On the Relationship between Self-Attention and Convolutional Layers (ICLR 2020)

Our work shows that not only multi-head self-attention has the capacity to express a CNN layer, but intriguingly, this also tends to happen in practice.

For more information, see this blog-post.

Modeling paths with graph neural networks

Jean-Baptiste Cordonnier and I worked on the problem of path inference: given a path prefix, i.e., a partially observed sequence of nodes in a graph, we aim to predict which nodes are in the missing suffix.

Extrapolating paths with graph neural networks (IJCAI 2019)

For more information, see this blog-post.

Review article on sampling techniques

Nicolas Tremblay and I recently dived into the very interesting literature of sampling methods for spectral clustering.
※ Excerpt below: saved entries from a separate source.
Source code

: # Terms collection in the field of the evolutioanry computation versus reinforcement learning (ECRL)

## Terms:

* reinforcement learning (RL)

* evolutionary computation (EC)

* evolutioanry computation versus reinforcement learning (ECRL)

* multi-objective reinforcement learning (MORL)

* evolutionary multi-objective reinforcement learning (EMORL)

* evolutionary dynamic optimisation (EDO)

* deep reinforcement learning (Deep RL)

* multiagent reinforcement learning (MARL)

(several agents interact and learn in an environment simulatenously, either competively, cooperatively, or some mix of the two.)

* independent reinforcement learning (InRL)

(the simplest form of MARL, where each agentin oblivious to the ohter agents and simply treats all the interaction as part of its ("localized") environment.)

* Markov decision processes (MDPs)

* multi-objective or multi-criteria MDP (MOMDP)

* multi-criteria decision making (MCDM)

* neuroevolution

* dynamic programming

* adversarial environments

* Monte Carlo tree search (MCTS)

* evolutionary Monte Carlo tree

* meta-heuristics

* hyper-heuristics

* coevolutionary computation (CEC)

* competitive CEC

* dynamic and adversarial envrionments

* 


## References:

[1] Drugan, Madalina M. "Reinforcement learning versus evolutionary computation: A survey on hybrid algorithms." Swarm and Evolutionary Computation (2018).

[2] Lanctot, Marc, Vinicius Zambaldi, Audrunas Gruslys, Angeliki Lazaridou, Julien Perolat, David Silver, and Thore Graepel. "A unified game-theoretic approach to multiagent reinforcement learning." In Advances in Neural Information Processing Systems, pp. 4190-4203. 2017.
Here is the (pre-print) of our labors:

Approximating Spectral Clustering via Sampling: a Review (chapter of the book “Sampling Techniques for Supervised or Unsupervised Tasks“)

In it, we discuss a lot of cool techniques from numerical linear algebra and machine learning (such as Nystrom approximation, Random Fourier Features, Coresets, Landmarks, Sparsification), in addition to summarizing our recent discoveries with random graph filters and coarsening.
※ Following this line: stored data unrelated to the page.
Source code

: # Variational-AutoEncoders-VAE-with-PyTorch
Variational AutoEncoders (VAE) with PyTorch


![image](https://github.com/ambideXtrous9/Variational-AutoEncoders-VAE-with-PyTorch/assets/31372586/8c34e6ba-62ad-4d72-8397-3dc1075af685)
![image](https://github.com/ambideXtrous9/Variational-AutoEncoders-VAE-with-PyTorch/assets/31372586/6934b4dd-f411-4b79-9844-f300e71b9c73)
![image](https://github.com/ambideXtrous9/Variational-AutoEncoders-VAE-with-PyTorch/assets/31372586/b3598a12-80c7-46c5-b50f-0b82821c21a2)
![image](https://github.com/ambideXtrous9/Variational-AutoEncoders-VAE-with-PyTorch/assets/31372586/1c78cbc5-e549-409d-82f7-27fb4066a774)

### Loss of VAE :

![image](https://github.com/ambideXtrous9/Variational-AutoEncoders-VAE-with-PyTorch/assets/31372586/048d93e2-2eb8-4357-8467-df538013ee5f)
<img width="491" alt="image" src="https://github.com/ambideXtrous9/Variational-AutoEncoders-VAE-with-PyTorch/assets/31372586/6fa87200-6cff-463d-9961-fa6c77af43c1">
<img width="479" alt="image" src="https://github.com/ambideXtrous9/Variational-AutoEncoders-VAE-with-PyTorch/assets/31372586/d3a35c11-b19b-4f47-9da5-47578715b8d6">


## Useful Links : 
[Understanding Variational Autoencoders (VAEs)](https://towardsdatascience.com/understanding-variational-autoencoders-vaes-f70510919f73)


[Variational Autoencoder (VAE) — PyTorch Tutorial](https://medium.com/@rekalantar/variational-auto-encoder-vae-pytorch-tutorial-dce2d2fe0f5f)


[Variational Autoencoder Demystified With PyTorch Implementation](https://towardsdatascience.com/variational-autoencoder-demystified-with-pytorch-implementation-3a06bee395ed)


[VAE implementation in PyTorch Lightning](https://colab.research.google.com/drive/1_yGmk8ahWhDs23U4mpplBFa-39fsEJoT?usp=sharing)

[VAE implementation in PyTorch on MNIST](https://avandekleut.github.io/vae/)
Graph reduction and coarsening

I have been thinking for some time now on how can we reduce the size of a graph without significantly altering its basic properties.  In my latest work, I present coarsening algorithms that preserve the spectrum of a graph as well as its community structure.

Graph reduction with spectral and cut guarantees (JMLR 2019)

A demonstration can be found in this blog-post.

The discrimination capacity of graph neural network layers

Our new work (with Youngjoo Seo & Nathanaël Perraudin) considers the discrimination capacity of aggregation functions—a key ingredient of graph neural networks, generalizing convolution and pooling.

Discriminative structural graph classification

Taking first a theoretical standpoint, we argue that the maximum capacity of aggregation functions cannot be achieved in the context of learning from finite samples (by deriving a curse-of-dimensionality type lower bound).

Inspired by our findings, we design a graph neural network for structural graph classification aiming, not to have the maximum discrimination power, but to learn discriminative graph representations that generalize well. This is achieved by introducing a new type of aggregation function having fewer parameters and by exploiting randomization in training in order to combat overfitting. These choices are shown to yield benefits in practice.